My 7 Worst Money Mistakes


(Guest post by Laura Adams)

Just because I’m a personal finance author doesn’t mean that I’ve never messed up when it comes to money. You can be sure that I’ve made my fair share of blunders over the years, but I’m grateful that none of them ever put my financial security in jeopardy. I want to share them with you because it’s so much easier to learn from other people’s mistakes than it is to learn them the hard way. If I could go back in time, here are seven slip-ups that I’d fix:

1. Not contributing to a 401(k) sooner

When I was in my twenties, any information I got about retirement plans offered at work went right into the trash can. I mistakenly thought 401(k)s were only for “lifers.” You know—the employees who plan to work for the same company until the day they retire. I was committed to my jobs, but didn’t see myself staying in any one of them for more than a few years. If I had known how portable workplace retirement accounts really are, I would have signed up and made contributions much sooner.
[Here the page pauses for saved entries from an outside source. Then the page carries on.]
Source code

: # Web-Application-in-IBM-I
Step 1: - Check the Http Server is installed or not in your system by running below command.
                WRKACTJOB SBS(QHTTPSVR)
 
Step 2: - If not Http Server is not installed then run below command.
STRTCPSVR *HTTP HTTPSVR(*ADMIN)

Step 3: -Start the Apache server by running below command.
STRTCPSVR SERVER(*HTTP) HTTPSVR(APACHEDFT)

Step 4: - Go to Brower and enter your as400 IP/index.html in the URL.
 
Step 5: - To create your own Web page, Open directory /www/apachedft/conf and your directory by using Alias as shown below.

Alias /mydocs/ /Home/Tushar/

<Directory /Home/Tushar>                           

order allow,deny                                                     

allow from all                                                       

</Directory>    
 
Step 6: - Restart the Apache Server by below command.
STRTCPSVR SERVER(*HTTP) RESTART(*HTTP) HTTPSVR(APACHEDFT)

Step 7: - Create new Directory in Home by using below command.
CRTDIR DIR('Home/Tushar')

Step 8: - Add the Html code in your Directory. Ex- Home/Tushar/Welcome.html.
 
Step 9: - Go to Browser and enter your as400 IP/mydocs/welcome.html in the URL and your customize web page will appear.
2. Not funding an IRA earlier

I can’t remember exactly when I opened my first IRA, but I know I could have done it earlier. In fact, I could have done it when I was in high school because I had a part-time job during my junior and senior years. As long as you have earned income you can open up an IRA and contribute an amount equal to your earnings, up to $5,000. You’re allowed to fully fund both an IRA and a workplace retirement account in the same year.

3. Accumulating credit card debt

In the introduction of my new book, Money Girl’s Smart Moves to Grow Rich, I talk about how I got in trouble with credit cards right after I graduated from college and started working. Shopping for clothes and shoes became a compulsive obsession that I couldn’t live without. It took years to pay off the debt and to realize that buying stuff is a short-term thrill that has no connection to real happiness.
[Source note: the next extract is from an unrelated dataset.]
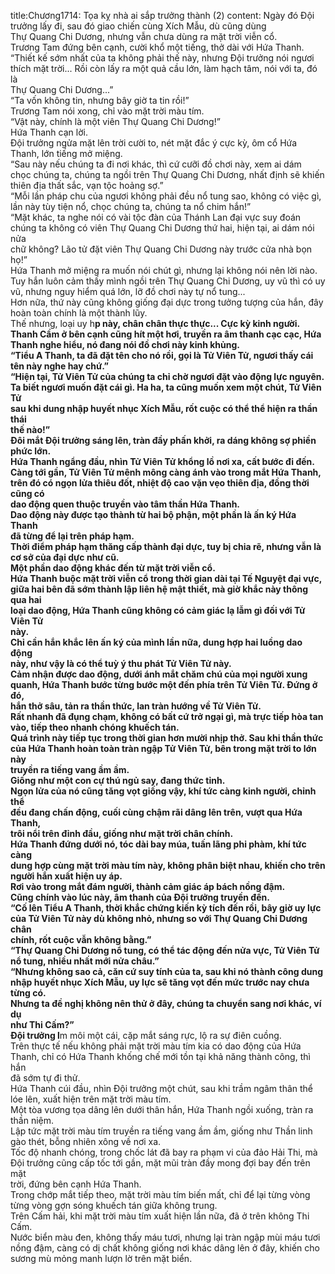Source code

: title:Chương1714: Tọa kỵ nhà ai sắp trưởng thành (2)
content:
Ngày đó Đội trưởng lấy đi, sau đó giao chiến cùng Xích Mẫu, dù cũng dùng<br>Thự Quang Chi Dương, nhưng vẫn chưa dùng ra mặt trời viễn cổ.<br>Trương Tam đứng bên cạnh, cười khổ một tiếng, thở dài với Hứa Thanh.<br>“Thiết kế sớm nhất của ta không phải thế này, nhưng Đội trưởng nói ngươi<br>thích mặt trời... Rồi còn lấy ra một quả cầu lớn, làm hạch tâm, nói với ta, đó là<br>Thự Quang Chi Dương...”<br>“Ta vốn không tin, nhưng bây giờ ta tin rồi!”<br>Trương Tam nói xong, chỉ vào mặt trời màu tím.<br>“Vật này, chính là một viên Thự Quang Chi Dương!”<br>Hứa Thanh cạn lời.<br>Đội trưởng ngửa mặt lên trời cười to, nét mặt đắc ý cực kỳ, ôm cổ Hứa<br>Thanh, lớn tiếng mở miệng.<br>“Sau này nếu chúng ta đi nơi khác, thì cứ cưỡi đồ chơi này, xem ai dám<br>chọc chúng ta, chúng ta ngồi trên Thự Quang Chi Dương, nhất định sẽ khiến<br>thiên địa thất sắc, vạn tộc hoảng sợ.”<br>“Mỗi lần pháp chu của ngươi không phải đều nổ tung sao, không có việc gì,<br>lần này tùy tiện nổ, chọc chúng ta, chúng ta nổ chim hắn!”<br>“Mặt khác, ta nghe nói có vài tộc đàn của Thánh Lan đại vực suy đoán<br>chúng ta không có viên Thự Quang Chi Dương thứ hai, hiện tại, ai dám nói nửa<br>chữ không? Lão tử đặt viên Thự Quang Chi Dương này trước cửa nhà bọn họ!”<br>Hứa Thanh mở miệng ra muốn nói chút gì, nhưng lại không nói nên lời nào.<br>Tuy hắn luôn cảm thấy mình ngồi trên Thự Quang Chi Dương, uy vũ thì có uy<br>vũ, nhưng nguy hiểm quá lớn, lỡ đồ chơi này tự nổ tung...<br>Hơn nữa, thứ này cũng không giống đại dực trong tưởng tượng của hắn, đây<br>hoàn toàn chính là một thành lũy.<br>Thế nhưng, loại uy h**p này, chân chân thực thực... Cực kỳ kinh người.<br>Thanh Cầm ở bên cạnh cũng hít một hơi, truyền ra âm thanh cạc cạc, Hứa<br>Thanh nghe hiểu, nó đang nói đồ chơi này kinh khủng.<br>“Tiểu A Thanh, ta đã đặt tên cho nó rồi, gọi là Tử Viên Tử, ngươi thấy cái<br>tên này nghe hay chứ.”<br>“Hiện tại, Tử Viên Tử của chúng ta chỉ chờ ngươi đặt vào động lực nguyên.<br>Ta biết ngươi muốn đặt cái gì. Ha ha, ta cũng muốn xem một chút, Tử Viên Tử<br>sau khi dung nhập huyết nhục Xích Mẫu, rốt cuộc có thể thể hiện ra thần thái<br>thế nào!”<br>Đôi mắt Đội trưởng sáng lên, tràn đầy phấn khởi, ra dáng không sợ phiền<br>phức lớn.<br>Hứa Thanh ngẩng đầu, nhìn Tử Viên Tử khổng lồ nơi xa, cất bước đi đến.<br>Càng tới gần, Tử Viên Tử mênh mông càng ánh vào trong mắt Hứa Thanh,<br>trên đó có ngọn lửa thiêu đốt, nhiệt độ cao vặn vẹo thiên địa, đồng thời cũng có<br>dao động quen thuộc truyền vào tâm thần Hứa Thanh.<br>Dao động này được tạo thành từ hai bộ phận, một phần là ấn ký Hứa Thanh<br>đã từng để lại trên pháp hạm.<br>Thời điểm pháp hạm thăng cấp thành đại dực, tuy bị chia rẽ, nhưng vẫn là<br>cơ sở của đại dực như cũ.<br>Một phần dao động khác đến từ mặt trời viễn cổ.<br>Hứa Thanh buộc mặt trời viễn cổ trong thời gian dài tại Tế Nguyệt đại vực,<br>giữa hai bên đã sớm thành lập liên hệ mật thiết, mà giờ khắc này thông qua hai<br>loại dao động, Hứa Thanh cũng không có cảm giác lạ lẫm gì đối với Tử Viên Tử<br>này.<br>Chỉ cần hắn khắc lên ấn ký của mình lần nữa, dung hợp hai luồng dao động<br>này, như vậy là có thể tuỳ ý thu phát Tử Viên Tử này.<br>Cảm nhận được dao động, dưới ánh mắt chăm chú của mọi người xung<br>quanh, Hứa Thanh bước từng bước một đến phía trên Tử Viên Tử. Đứng ở đó,<br>hắn thở sâu, tản ra thần thức, lan tràn hướng về Tử Viên Tử.<br>Rất nhanh đã đụng chạm, không có bất cứ trở ngại gì, mà trực tiếp hòa tan<br>vào, tiếp theo nhanh chóng khuếch tán.<br>Quá trình này tiếp tục trong thời gian hơn mười nhịp thở. Sau khi thần thức<br>của Hứa Thanh hoàn toàn tràn ngập Tử Viên Tử, bên trong mặt trời to lớn này<br>truyền ra tiếng vang ầm ầm.<br>Giống như một con cự thú ngủ say, đang thức tỉnh.<br>Ngọn lửa của nó cũng tăng vọt giống vậy, khí tức càng kinh người, chỉnh thể<br>đều đang chấn động, cuối cùng chậm rãi dâng lên trên, vượt qua Hứa Thanh,<br>trôi nổi trên đỉnh đầu, giống như mặt trời chân chính.<br>Hứa Thanh đứng dưới nó, tóc dài bay múa, tuấn lãng phi phàm, khí tức càng<br>dung hợp cùng mặt trời màu tím này, không phân biệt nhau, khiến cho trên<br>người hắn xuất hiện uy áp.<br>Rơi vào trong mắt đám người, thành cảm giác áp bách nồng đậm.<br>Cũng chính vào lúc này, âm thanh của Đội trưởng truyền đến.<br>“Cố lên Tiểu A Thanh, thời khắc chứng kiến kỳ tích đến rồi, bây giờ uy lực<br>của Tử Viên Tử này dù không nhỏ, nhưng so với Thự Quang Chi Dương chân<br>chính, rốt cuộc vẫn không bằng.”<br>“Thự Quang Chi Dương nổ tung, có thể tác động đến nửa vực, Tử Viên Tử<br>nổ tung, nhiều nhất mới nửa châu.”<br>“Nhưng không sao cả, căn cứ suy tính của ta, sau khi nó thành công dung<br>nhập huyết nhục Xích Mẫu, uy lực sẽ tăng vọt đến mức trước nay chưa từng có.<br>Nhưng ta đề nghị không nên thử ở đây, chúng ta chuyển sang nơi khác, ví dụ<br>như Thi Cấm?”<br>Đội trưởng l**m môi một cái, cặp mắt sáng rực, lộ ra sự điên cuồng.<br>Trên thực tế nếu không phải mặt trời màu tím kia có dao động của Hứa<br>Thanh, chỉ có Hứa Thanh khống chế mới tồn tại khả năng thành công, thì hắn<br>đã sớm tự đi thử.<br>Hứa Thanh cúi đầu, nhìn Đội trưởng một chút, sau khi trầm ngâm thân thể<br>lóe lên, xuất hiện trên mặt trời màu tím.<br>Một tòa vương tọa dâng lên dưới thân hắn, Hứa Thanh ngồi xuống, tràn ra<br>thần niệm.<br>Lập tức mặt trời màu tím truyền ra tiếng vang ầm ầm, giống như Thần linh<br>gào thét, bỗng nhiên xông về nơi xa.<br>Tốc độ nhanh chóng, trong chốc lát đã bay ra phạm vi của đảo Hải Thi, mà<br>Đội trưởng cũng cấp tốc tới gần, mặt mũi tràn đầy mong đợi bay đến trên mặt<br>trời, đứng bên cạnh Hứa Thanh.<br>Trong chớp mắt tiếp theo, mặt trời màu tím biến mất, chỉ để lại từng vòng<br>từng vòng gợn sóng khuếch tán giữa không trung.<br>Trên Cấm hải, khi mặt trời màu tím xuất hiện lần nữa, đã ở trên không Thi<br>Cấm.<br>Nước biển màu đen, không thấy máu tươi, nhưng lại tràn ngập mùi máu tươi<br>nồng đậm, càng có dị chất không giống nơi khác dâng lên ở đây, khiến cho<br>sương mù mỏng manh lượn lờ trên mặt biển.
4. Overspending during the good times

When times are good and you have plenty of discretionary income it’s easy to inflate your lifestyle. I’m guilty of letting my spending match my money instead of being diligent about investing extra income for retirement or using it to pay down debt more quickly.
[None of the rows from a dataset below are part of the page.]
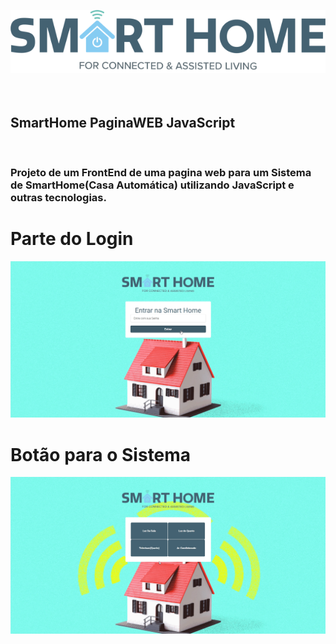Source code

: <p align="center">
  <img src="https://github.com/CleytonJrB/SmartHome-WEB-JavaScript/blob/master/smarthomes.png" alt="smarthomes">
  <br>
  <br>
  <br>
  <b><h2>SmartHome PaginaWEB JavaScript</h2></b>
  <br>
 <p align="center"><b><h3>Projeto de um FrontEnd de uma pagina web para um Sistema de SmartHome(Casa Automática) utilizando JavaScript e outras tecnologias.</h3></b></p>
 </p>

# Parte do Login
![ProjetoImagem1](https://github.com/CleytonJrB/SmartHome-WEB-JavaScript/blob/master/SmartHome-1.png)
# Botão para o Sistema
![ProjetoImagem1](https://github.com/CleytonJrB/SmartHome-WEB-JavaScript/blob/master/SmartHome-2.png)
5. Dipping into emergency savings

It’s important to have an emergency fund that could get you through a financial rough patch, like getting laid off. Ideally you need at least six months’ worth of living expenses saved up. But the challenge is to never touch it for anything other than a real emergency. I’ve rationalized dipping into emergency money for non-emergency purposes on several occasions. Try keeping the money in an FDIC-insured brokerage account that makes it less convenient to transfer funds into your checking account, so it’s not so easy to spend.

6. Being too greedy

Investing is all about getting a return on your money. In most cases, the riskier the investment the higher your potential return. That can make it awfully tempting to put your money into shady investments or to try to time the market to make a quick buck. Sometimes it works out, but many times it won’t. I’ve lost money in high-risk investments that I could have saved if it weren’t for good ol’ greed. Never put more money into a risky investment than you can afford to lose.

7. Procrastinating saving

It’s easy to tell yourself that you just don’t make enough money to start saving. You think that you can catch up and save huge amounts later on when you start making more money. The problem is that you don’t set good financial habits for yourself right now—kind of like the proverbial diet that always starts tomorrow. Nor are you taking advantage of the power of compounding interest that allows you to save less for retirement and end up with more, when you put time on your side. Stop procrastinating and take control of your finances now, rather than later.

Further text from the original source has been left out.